Путь показался очень длинным, но я повторяла своим легким заткнуться, доказывая, что они сильные и выдержат. Я видела его, подходя. Его волосы были аккуратно расчесаны на пробор на левую сторону — от такой прически он бы ужаснулся, лицо пластифицировано, но это по-прежнему был Гас. Мой длинный тощий красивый Гас.
Я хотела надеть маленькое черное платье, купленное для пятнадцатого дня рождения и назначенное моей смертной одеждой, но теперь оно было мне слишком велико, поэтому я надела простое черное платье до колен. Огастус лежал в костюме с щегольски узкими лацканами, который надевал в «Оранжи».
Опустившись на колени, я поняла, что ему опустили веки — как же иначе — и я никогда больше не увижу его голубых глаз.
— Я люблю тебя. В настоящем времени, — прошептала я и положила руку ему на грудь. — Ладно, Гас. Ладно. Слышишь меня? Ладно. — У меня не было и нет уверенности, что он меня слышал. Я наклонилась и поцеловала его в щеку. — Ладно, — сказала я. — Ладно.
Я вдруг поняла, что на нас все смотрят — в последний раз на нас было обращено столько взглядов, когда мы целовались в доме Анны Франк. Хотя, строго говоря, смотреть на нас было уже нельзя — нас не осталось. Только я.
Я резко открыла клатч, сунула руку внутрь и достала твердую пачку «Кэмел лайтс». Быстрым движением, надеясь, что никто не заметит, я сунула сигареты между Гасом и мягкой серебристой обивкой гроба.
— Эти можешь прикуривать, — прошептала я. — Я возражать не стану.
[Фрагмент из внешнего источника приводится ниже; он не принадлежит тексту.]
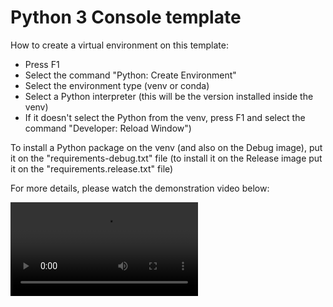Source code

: 
# Python 3 Console template

How to create a virtual environment on this template:

 - Press F1
 - Select the command "Python: Create Environment"
 - Select the environment type (venv or conda)
 - Select a Python interpreter (this will be the version installed inside the
 venv)
 - If it doesn't select the Python from the venv, press F1 and select the command
 "Developer: Reload Window")

To install a Python package on the venv (and also on the Debug image), put it 
on the "requirements-debug.txt" file (to install it on the Release image put it
on the "requirements.release.txt" file)

For more details, please watch the demonstration video below:

<video controls>
  <source src="../common/python3/createEnvPython3.mp4" type="video/mp4">
</video>

<ReactPlayer playsinline pip={true} stopOnUnmount={false} controls={true} url="./createPythonEnv.mp4" width="35vw" height="auto" preload="metadata" />


[As of now, the supported types of videos and audios are described in https://github.com/microsoft/vscode-docs/blob/vnext/release-notes/v1_72.md#built-in-preview-for-some-audio-and-video-files ]:<>
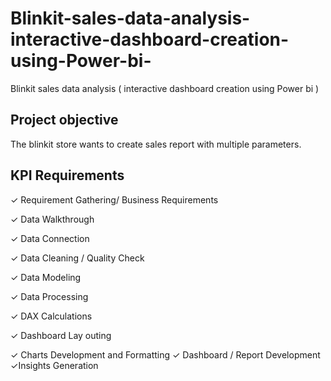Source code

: # Blinkit-sales-data-analysis-interactive-dashboard-creation-using-Power-bi-
Blinkit  sales data analysis ( interactive dashboard creation using Power bi )

## Project objective
The blinkit store wants to create sales report with multiple parameters.

##  KPI Requirements
✓ Requirement Gathering/ Business Requirements 

✓ Data Walkthrough

✓ Data Connection

✓ Data Cleaning / Quality Check

✓ Data Modeling

✓ Data Processing

✓ DAX Calculations

✓ Dashboard Lay outing

✓ Charts Development and Formatting ✓ Dashboard / Report Development ✓Insights Generation

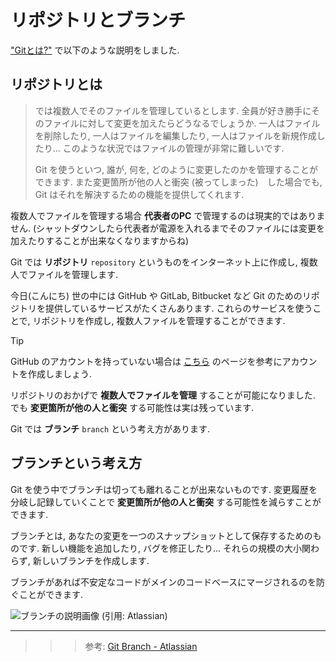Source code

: # リポジトリとブランチ

["Gitとは?"](../what-is-git.md) で以下のような説明をしました.

## リポジトリとは

> では複数人でそのファイルを管理しているとします. 全員が好き勝手にそのファイルに対して変更を加えたらどうなるでしょうか. 一人はファイルを削除したり, 一人はファイルを編集したり, 一人はファイルを新規作成したり... このような状況ではファイルの管理が非常に難しいです.
>
> Git を使うといつ, 誰が, 何を, どのように変更したのかを管理することができます. また変更箇所が他の人と衝突 (被ってしまった)　した場合でも, Git はそれを解決するための機能を提供してくれます.

複数人でファイルを管理する場合 **代表者のPC** で管理するのは現実的ではありません. (シャットダウンしたら代表者が電源を入れるまでそのファイルには変更を加えたりすることが出来なくなりますからね)

Git では **リポジトリ** `repository` というものをインターネット上に作成し, 複数人でファイルを管理します.

今日(こんにち) 世の中には GitHub や GitLab, Bitbucket など Git のためのリポジトリを提供しているサービスがたくさんあります. これらのサービスを使うことで, リポジトリを作成し, 複数人ファイルを管理することができます.

> [!TIP]
>
> GitHub のアカウントを持っていない場合は [こちら](https://docs.github.com/ja/get-started/start-your-journey/creating-an-account-on-github) のページを参考にアカウントを作成しましょう.

リポジトリのおかげで **複数人でファイルを管理** することが可能になりました. でも **変更箇所が他の人と衝突** する可能性は実は残っています.

Git では **ブランチ** `branch` という考え方があります.

## ブランチという考え方

Git を使う中でブランチは切っても離れることが出来ないものです. 変更履歴を分岐し記録していくことで **変更箇所が他の人と衝突** する可能性を減らすことができます.

ブランチとは, あなたの変更を一つのスナップショットとして保存するためのものです. 新しい機能を追加したり, バグを修正したり... それらの規模の大小関わらず, 新しいブランチを作成します.

ブランチがあれば不安定なコードがメインのコードベースにマージされるのを防ぐことができます.

![ブランチの説明画像 (引用: Atlassian)](https://wac-cdn.atlassian.com/dam/jcr:a905ddfd-973a-452a-a4ae-f1dd65430027/01%20Git%20branch.svg)

----

>>> 参考: [Git Branch - Atlassian](https://www.atlassian.com/git/tutorials/using-branches)
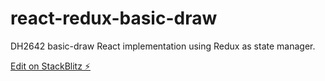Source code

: # react-redux-basic-draw

DH2642 basic-draw React implementation using Redux as state manager.

[Edit on StackBlitz ⚡️](https://stackblitz.com/edit/react-redux-basic-draw)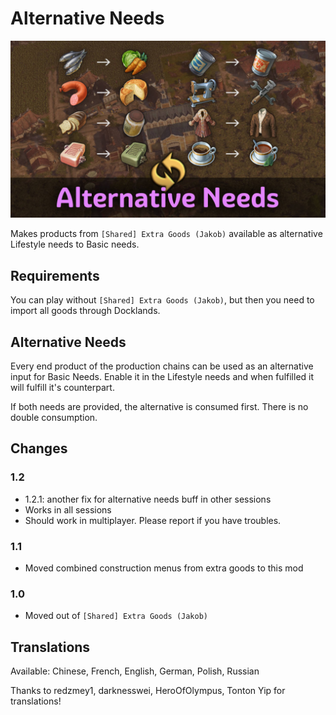 # Alternative Needs

![](./banner.jpg)

Makes products from `[Shared] Extra Goods (Jakob)` available as alternative Lifestyle needs to Basic needs.

## Requirements

You can play without `[Shared] Extra Goods (Jakob)`, but then you need to import all goods through Docklands.

## Alternative Needs

Every end product of the production chains can be used as an alternative input for Basic Needs.
Enable it in the Lifestyle needs and when fulfilled it will fulfill it's counterpart.

If both needs are provided, the alternative is consumed first.
There is no double consumption.

## Changes

### 1.2

- 1.2.1: another fix for alternative needs buff in other sessions
- Works in all sessions
- Should work in multiplayer. Please report if you have troubles.

### 1.1

- Moved combined construction menus from extra goods to this mod

### 1.0

- Moved out of `[Shared] Extra Goods (Jakob)`

## Translations

Available: Chinese, French, English, German, Polish, Russian

Thanks to redzmey1, darknesswei, HeroOfOlympus, Tonton Yip for translations!
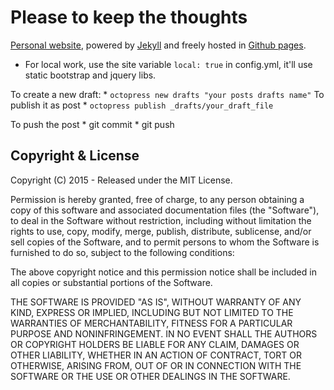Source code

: 
# Please to keep the thoughts 

[Personal website](www.murarisumit.in), powered by [Jekyll](http://jekyllrb.com/) and 
freely hosted in [Github pages](https://pages.github.com/).

* For local work, use the site variable `local: true` in config.yml, it'll use static bootstrap and jquery libs.



To create a new draft:
    * `octopress new drafts "your posts drafts name"`
To publish it as post
    * `octopress publish _drafts/your_draft_file`

To push the post
    * git commit
    * git push


## Copyright & License

Copyright (C) 2015 - Released under the MIT License.

Permission is hereby granted, free of charge, to any person obtaining a copy of this software and associated documentation files (the "Software"), to deal in the Software without restriction, including without limitation the rights to use, copy, modify, merge, publish, distribute, sublicense, and/or sell copies of the Software, and to permit persons to whom the Software is furnished to do so, subject to the following conditions:

The above copyright notice and this permission notice shall be included in all copies or substantial portions of the Software.

THE SOFTWARE IS PROVIDED "AS IS", WITHOUT WARRANTY OF ANY KIND, EXPRESS OR IMPLIED, INCLUDING BUT NOT LIMITED TO THE WARRANTIES OF MERCHANTABILITY, FITNESS FOR A PARTICULAR PURPOSE AND
NONINFRINGEMENT. IN NO EVENT SHALL THE AUTHORS OR COPYRIGHT HOLDERS BE LIABLE FOR ANY CLAIM, DAMAGES OR OTHER LIABILITY, WHETHER IN AN ACTION OF CONTRACT, TORT OR OTHERWISE, ARISING FROM, OUT OF OR IN CONNECTION WITH THE SOFTWARE OR THE USE OR OTHER DEALINGS IN THE SOFTWARE.
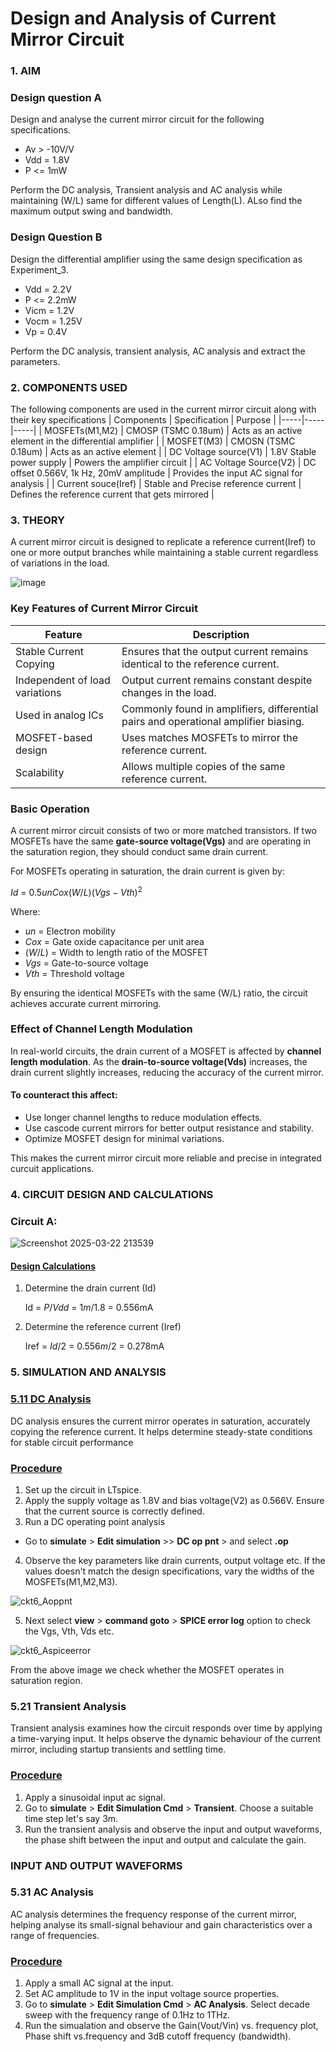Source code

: # Design and Analysis of Current Mirror Circuit
### 1. AIM    
### Design question A
Design and analyse the current mirror circuit for the following specifications.
- Av > -10V/V
- Vdd = 1.8V
- P <= 1mW

Perform the DC analysis, Transient analysis and AC analysis while maintaining (W/L) same for different values of Length(L). ALso find the maximum output swing and bandwidth.

### Design Question B
Design the differential amplifier using the same design specification as Experiment_3. 
- Vdd = 2.2V
- P <= 2.2mW
- Vicm = 1.2V
- Vocm = 1.25V
- Vp = 0.4V

Perform the DC analysis, transient analysis, AC analysis and extract the parameters.
### 2. COMPONENTS USED
The following components are used in the current mirror circuit along with their key specifications
| Components | Specification | Purpose |
|-----|-----|-----|
| MOSFETs(M1,M2) | CMOSP (TSMC 0.18um) | Acts as an active element in the differential amplifier |
| MOSFET(M3) | CMOSN (TSMC 0.18um) | Acts as an active element |
| DC Voltage source(V1) | 1.8V Stable power supply | Powers the amplifier circuit |
| AC Voltage Source(V2) | DC offset 0.566V, 1k Hz, 20mV amplitude | Provides the input AC signal for analysis |
| Current souce(Iref) | Stable and Precise reference current | Defines the reference current that gets mirrored |  

### 3. THEORY 
A current mirror circuit is designed to replicate a reference current(Iref) to one or more output branches while maintaining a stable current regardless of variations in the load.     

![image](https://github.com/user-attachments/assets/59fc7f4d-74b0-4257-aa40-af025154484a)

### Key Features of Current Mirror Circuit
| Feature | Description |
|---|---|
| Stable Current Copying | Ensures that the output current remains identical to the reference current. |
| Independent of load variations | Output current remains constant despite changes in the load. |
| Used in analog ICs | Commonly found in amplifiers, differential pairs and operational amplifier biasing. |
| MOSFET-based design | Uses matches MOSFETs to mirror the reference current. |
| Scalability | Allows multiple copies of the same reference current. |    

### Basic Operation 
A current mirror circuit consists of two or more matched transistors. If two MOSFETs have the same **gate-source voltage(Vgs)** and are operating in the saturation region, they should conduct same drain current.   

For MOSFETs operating in saturation, the drain current is given by:   

$Id$ = $0.5unCox(W/L)(Vgs-Vth)^2$

Where:
- $un$ = Electron mobility
- $Cox$ = Gate oxide capacitance per unit area
- $(W/L)$ = Width to length ratio of the MOSFET
- $Vgs$ = Gate-to-source voltage
- $Vth$ = Threshold voltage

By ensuring the identical MOSFETs with the same (W/L) ratio, the circuit achieves accurate current mirroring.

### Effect of Channel Length Modulation
In real-world circuits, the drain current of a MOSFET is affected by **channel length modulation**. As the **drain-to-source voltage(Vds)** increases, the drain current slightly increases, reducing the accuracy of the current mirror.

#### To counteract this affect:
- Use longer channel lengths to reduce modulation effects.
- Use cascode current mirrors for better output resistance and stability.
- Optimize MOSFET design for minimal variations.

This makes the current mirror circuit more reliable and precise in integrated curcuit applications.

### 4. CIRCUIT DESIGN AND CALCULATIONS
### Circuit A: 

![Screenshot 2025-03-22 213539](https://github.com/user-attachments/assets/8a8def4b-4b4c-4547-9c10-34a563b384f6)

#### <ins> Design Calculations </ins>
1. Determine the drain current (Id)

   Id = $P/Vdd$ = $1m/1.8$ = 0.556mA

2. Determine the reference current (Iref)

   Iref = $Id/2$ = $0.556m/2$ = 0.278mA

### 5. SIMULATION AND ANALYSIS 
### <ins> 5.11 DC Analysis
DC analysis ensures the current mirror operates in saturation, accurately copying the reference current. It helps determine steady-state conditions for stable circuit performance

### <ins> Procedure 
1. Set up the circuit in LTspice.
2.  Apply the supply voltage as 1.8V and bias voltage(V2) as 0.566V. Ensure that the current source is correctly defined.
3.  Run a DC operating point analysis
   - Go to **simulate** > **Edit simulation** >> **DC op pnt** > and select **.op**
4. Observe the key parameters like drain currents, output voltage etc. If the values doesn't match the design specifications, vary the widths of the MOSFETs(M1,M2,M3).

![ckt6_Aoppnt](https://github.com/user-attachments/assets/8e23114f-3a12-4fde-af9f-a1b4590fe992)

5. Next select **view** > **command goto** > **SPICE error log** option to check the Vgs, Vth, Vds etc.

![ckt6_Aspiceerror](https://github.com/user-attachments/assets/270b4b9c-9d4a-4025-a4e4-241b7e954ae9)

From the above image we check whether the MOSFET operates in saturation region.

### 5.21 Transient Analysis
Transient analysis examines how the circuit responds over time by applying a time-varying input. It helps observe the dynamic behaviour of the current mirror, including startup transients and settling time.

### <ins> Procedure </ins>   
1. Apply a sinusoidal input ac signal.
2. Go to **simulate** > **Edit Simulation Cmd** > **Transient**. Choose a suitable time step let's say 3m.
3. Run the transient analysis and observe the input and output waveforms, the phase shift between the input and output and calculate the gain.

### INPUT AND OUTPUT WAVEFORMS

### 5.31 AC Analysis 
AC analysis determines the frequency response of the current mirror, helping analyse its small-signal behaviour and gain characteristics over a range of frequencies.

### <ins> Procedure </ins>   
1. Apply a small AC signal at the input.
2. Set AC amplitude to 1V in the input voltage source properties.
3.  Go to **simulate** > **Edit Simulation Cmd** > **AC Analysis**. Select decade sweep with the frequency range of 0.1Hz to 1THz.
4.  Run the simualation and observe the Gain(Vout/Vin) vs. frequency plot, Phase shift vs.frequency and 3dB cutoff frequency (bandwidth).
Пока я с ним говорила, мама с папой пересели с моим баллоном во второй ряд, так что далеко идти не пришлось. Папа подал мне платок, когда я села. Я высморкалась, заправила трубки за уши и вставила канюли в ноздри.
Я думала, похороны будут в центральном нефе церкви, но все ограничилось боковым приделом — буквальной рукой Иисуса (мы сидели примерно в той части, где к кресту было пригвождено его запястье). Священник, поднявшись на помост, встал за гробом, будто гроб был кафедрой или амвоном, и немного рассказал о том, как Огастус вел отважный бой и как его героизм перед лицом болезни должен всем нам служить примером. Я уже начала закипать, когда священник заявил:
— В раю Огастус наконец будет здоровым и целым.
Видимо, намекал, что Гас был малоценнее остальных из-за того, что ему отняли ногу. Я не смогла подавить вздох отвращения. Папа схватил меня над коленом и сжал, укоризненно глядя, но с третьего ряда кто-то сказал почти вслух и почти у меня над ухом:
— Что за фигню он бормочет, да, детка?
Я резко обернулась.
Питер ван Хутен сидел в белом льняном костюме, скроенном с учетом его шарообразных форм, в светло-голубой рубашке и зеленом галстуке. Вырядился, будто не на похороны, а для колониальной оккупации Панамы. Священник призвал собравшихся помолиться, и все наклонили головы, но я с отвисшей челюстью продолжала смотреть на Питера ван Хутена при всем параде.
Через секунду он прошептал:
— Давай все же помолимся.
И наклонил голову.
Я попыталась забыть о нем и молиться об Огастусе. Я обещала себе слушать священника и не оглядываться.
Священник пригласил Айзека, который держался гораздо серьезнее, чем на репетиции похорон.
— Огастус Уотерс был мэром тайного города Канцервании, его никем не заменить, — начал Айзек. — Другие люди вспомнят о Гасе что-нибудь забавное, потому что он был большим приколистом, но позвольте мне сказать о серьезном. На следующий день после того как мне удалили второй глаз, Гас пришел в больницу. Я, слепой, с разбитым сердцем, ничего не хотел, но Гас влетел в мою палату и крикнул: «У меня отличная новость!» Я ответил, что не желаю в такой день слушать хорошие новости, но Га с настаивал: «Эту новость ты захочешь выслушать». Я сказал: ну ладно, выкладывай — и он выдал: «Ты проживешь долгую жизнь, полную прекрасных и ужасных мгновений, которые ты себе даже представить не можешь!»